Von Amelie Deuflhard

Starkult und autoritäre Herrschaft von Intendanten sind, glaubt man Christopher Balme, typisch im Reich unserer Theater ( siehe SZ vom 1. 9.). Folgt man seiner Argumentation, besteht die Stadttheaterstruktur im Geiste des Absolutismus. Fidel Castro, Hitler oder der Papst erscheinen als Referenzen der deutschen, immer männlichen Intendanten. Sein Fazit: Regisseure sollten keine Intendanten sein, zu groß seien Machtfülle und Möglichkeit des Machtmissbrauchs.

Dabei geht es beim Streit um die Volksbühne nicht um den Streit von zwei hoch geschätzten charismatischen Männern beziehungsweise Künstlerpersönlichkeiten. Es geht nicht um Frank Castorf, der das Theater in Deutschland wie kein anderer geprägt hat. Castorf, der mit seiner anarchisch-autoritären Leitung das deutsche Stadttheater gemeinsam mit seinen künstlerischen Mitstreitern neu erfand. Er hat bildende Künstler, Wissenschaftler, Musiker mit ihren Bands, Obdachlose und Behinderte in das Programm einbezogen, er hat "die Kampfzone erweitert", neue Räume erschlossen und den Stadtraum in zahlreichen Projekten zur Bühne gemacht.

In den sozialen Medien wird inzwischen alles kuratiert, Playlists, Freunde, das Leben

Wenn irgendwo das Kuratieren am Theater miterfunden wurde, dann auf jeden Fall auch an der Volksbühne. Und die Volksbühne hat den Osten lebendig praktiziert, sich seiner umfassenden Auflösung entgegengestellt, dabei stets den Kapitalismus mit seinen Marktmechanismen attackiert, kapitalismuskritische Konferenzen organisiert, während rundherum Berlin-Mitte gentrifiziert wurde und die Regierung alles abgewickelt hat, was an die DDR und den Sozialismus erinnerte. Frank Castorf, Local Player mit internationaler Strahlkraft.
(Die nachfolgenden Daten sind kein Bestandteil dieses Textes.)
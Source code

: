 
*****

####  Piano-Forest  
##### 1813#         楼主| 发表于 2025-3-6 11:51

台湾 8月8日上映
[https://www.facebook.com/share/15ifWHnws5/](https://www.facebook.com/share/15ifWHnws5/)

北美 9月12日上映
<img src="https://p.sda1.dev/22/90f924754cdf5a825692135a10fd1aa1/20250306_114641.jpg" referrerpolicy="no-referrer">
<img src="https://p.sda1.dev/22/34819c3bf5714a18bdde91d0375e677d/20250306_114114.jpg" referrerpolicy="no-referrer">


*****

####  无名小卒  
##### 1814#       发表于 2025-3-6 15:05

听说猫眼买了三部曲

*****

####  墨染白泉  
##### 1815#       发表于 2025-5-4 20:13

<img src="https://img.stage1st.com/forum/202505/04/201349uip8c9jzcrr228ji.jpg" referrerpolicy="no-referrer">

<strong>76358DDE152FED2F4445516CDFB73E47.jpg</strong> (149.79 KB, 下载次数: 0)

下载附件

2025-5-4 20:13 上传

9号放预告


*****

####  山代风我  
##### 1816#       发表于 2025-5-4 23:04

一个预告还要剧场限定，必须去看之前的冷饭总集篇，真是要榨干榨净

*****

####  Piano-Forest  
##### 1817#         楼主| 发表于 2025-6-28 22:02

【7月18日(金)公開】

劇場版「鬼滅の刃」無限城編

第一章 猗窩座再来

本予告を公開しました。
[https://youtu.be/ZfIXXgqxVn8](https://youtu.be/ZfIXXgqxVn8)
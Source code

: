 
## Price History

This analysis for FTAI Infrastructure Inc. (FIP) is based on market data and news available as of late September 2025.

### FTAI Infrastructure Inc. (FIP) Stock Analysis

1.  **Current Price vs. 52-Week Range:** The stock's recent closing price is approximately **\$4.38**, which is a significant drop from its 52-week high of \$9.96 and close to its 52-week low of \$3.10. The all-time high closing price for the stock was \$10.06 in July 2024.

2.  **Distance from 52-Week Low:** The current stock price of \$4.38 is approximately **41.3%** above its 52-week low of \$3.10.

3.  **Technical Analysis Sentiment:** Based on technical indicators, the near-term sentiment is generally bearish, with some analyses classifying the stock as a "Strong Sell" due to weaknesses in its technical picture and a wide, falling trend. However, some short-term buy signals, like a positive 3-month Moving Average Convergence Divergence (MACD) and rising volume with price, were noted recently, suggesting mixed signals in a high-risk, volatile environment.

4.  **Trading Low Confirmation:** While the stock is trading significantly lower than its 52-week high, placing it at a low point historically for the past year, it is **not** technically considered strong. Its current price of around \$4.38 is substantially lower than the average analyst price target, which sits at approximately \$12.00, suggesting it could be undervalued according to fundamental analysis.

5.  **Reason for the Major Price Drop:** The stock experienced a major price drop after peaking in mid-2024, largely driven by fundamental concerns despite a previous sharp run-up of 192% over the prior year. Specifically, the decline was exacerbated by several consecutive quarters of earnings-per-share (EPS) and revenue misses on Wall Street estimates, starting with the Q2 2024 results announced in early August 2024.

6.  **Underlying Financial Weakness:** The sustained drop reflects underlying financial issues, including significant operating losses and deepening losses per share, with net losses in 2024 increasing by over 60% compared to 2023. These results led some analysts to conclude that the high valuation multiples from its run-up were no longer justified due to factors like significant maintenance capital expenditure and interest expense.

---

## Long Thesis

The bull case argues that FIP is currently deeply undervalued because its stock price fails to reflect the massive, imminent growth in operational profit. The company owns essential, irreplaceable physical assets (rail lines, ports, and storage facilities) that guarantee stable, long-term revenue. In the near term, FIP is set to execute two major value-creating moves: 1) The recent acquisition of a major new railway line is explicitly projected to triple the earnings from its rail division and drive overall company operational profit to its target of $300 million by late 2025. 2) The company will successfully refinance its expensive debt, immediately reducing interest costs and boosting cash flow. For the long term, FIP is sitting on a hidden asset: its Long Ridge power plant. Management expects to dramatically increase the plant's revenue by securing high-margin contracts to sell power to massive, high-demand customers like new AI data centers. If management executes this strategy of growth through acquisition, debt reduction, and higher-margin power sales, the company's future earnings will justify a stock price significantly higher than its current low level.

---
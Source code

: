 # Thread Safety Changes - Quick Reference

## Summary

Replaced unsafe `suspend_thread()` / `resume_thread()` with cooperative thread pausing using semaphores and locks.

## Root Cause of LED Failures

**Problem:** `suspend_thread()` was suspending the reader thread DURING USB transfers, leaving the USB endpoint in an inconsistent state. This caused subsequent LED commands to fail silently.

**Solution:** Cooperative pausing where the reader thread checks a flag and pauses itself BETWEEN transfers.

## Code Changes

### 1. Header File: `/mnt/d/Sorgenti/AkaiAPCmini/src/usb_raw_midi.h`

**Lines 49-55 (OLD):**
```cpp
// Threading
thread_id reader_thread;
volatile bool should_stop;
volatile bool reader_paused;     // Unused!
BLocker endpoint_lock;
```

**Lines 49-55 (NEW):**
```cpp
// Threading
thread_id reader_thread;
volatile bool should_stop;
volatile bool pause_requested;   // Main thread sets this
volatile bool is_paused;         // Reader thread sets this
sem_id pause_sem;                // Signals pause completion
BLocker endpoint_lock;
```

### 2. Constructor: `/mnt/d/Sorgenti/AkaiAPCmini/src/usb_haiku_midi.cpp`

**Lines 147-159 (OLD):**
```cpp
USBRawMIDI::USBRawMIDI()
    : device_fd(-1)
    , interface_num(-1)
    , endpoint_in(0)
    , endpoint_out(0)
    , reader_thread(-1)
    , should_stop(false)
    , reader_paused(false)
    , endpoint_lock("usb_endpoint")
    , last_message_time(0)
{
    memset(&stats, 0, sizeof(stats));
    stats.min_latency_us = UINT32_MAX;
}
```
Es geht in dieser Diskussion auch nicht um Chris Dercon, der zwar nicht gerade ein Theaterexperte, aber einer der Stars der bildenden Kunstszene ist, der die Museen, die er leitete, öffnete für Performance, Architektur, Mode, Film, Fotografie und andere angrenzende Disziplinen. Der mit vielen Künstlerinnen und Künstlern gearbeitet hat, die auch an der Volksbühne aufgetreten sind. Der wichtige Ausstellungen kuratiert hat und weit oben steht in der Liste der einflussreichen Kuratoren. Chris Dercon, Global Player, von dem man noch nicht weiß, was er in Berlin mit der Volksbühne vorhat.

Nein, bei dieser seit einem Jahr schwelenden Debatte geht es ums Ganze, es geht um das System, es geht um das deutsche Stadttheater, das Antje Vollmer schon vor etwa zehn Jahren in den "Katalog der ewigen Dinge" aufnehmen wollte. Es geht um die Frage, wie man diese Häuser mit ihrem Personal nutzen kann, ob man sie öffnen, verändern und internationalisieren soll. Es geht um das Herz des Stadttheaters, um den Erhalt des Ensembles, das im Kern dieses Systems steht, die Techniker, die Werkstätten, die großartige Manufakturen sind.

Der Neue, Chris Dercon, löst Angst aus. Angst vor Effizienzsteigerung, Marktangepasstheit, Neoliberalismus, Internationalisierung, vor allem aber die Angst, dass er das Ensemble auflösen könnte. Und natürlich die Angst, dass er die Volksbühne zur neuerdings sogenannten "Eventbude" machen könnte, zum "international kuratierten Produktionshaus" oder "Festivalbetrieb", Begriffe, die neuerdings nicht nur in der Volksbühnen-Debatte despektierlich verwendet werden.

Kurator ist ein Begriff, der gerade zum Schimpfwort wird. Der Kurator, die Kuratorin wird zum Inbegriff des Theaterzerstörers. Sein oder ihr Programm steht für internationalen Mainstream und Austauschbarkeit. Schauspielertheater steht dagegen für Einzigartigkeit. Warum eigentlich? Es stimmt, dass das Kuratieren in den letzten Jahren zum Allerweltsbegriff geworden ist. In einer immer unübersichtlicheren und von Daten überfluteten Welt kuratiert man Wissen, Radioshows, Ausstattungen von Möbelgeschäften oder Bioläden, in den Social Media werden alle Inhalte kuratiert. Man kuratiert die Playlist, die Freunde und natürlich auch seine persönlichen Aktivitäten, sein Leben. Jeder Mensch ist ein Kurator. Aber auch darum geht es nicht in der Debatte.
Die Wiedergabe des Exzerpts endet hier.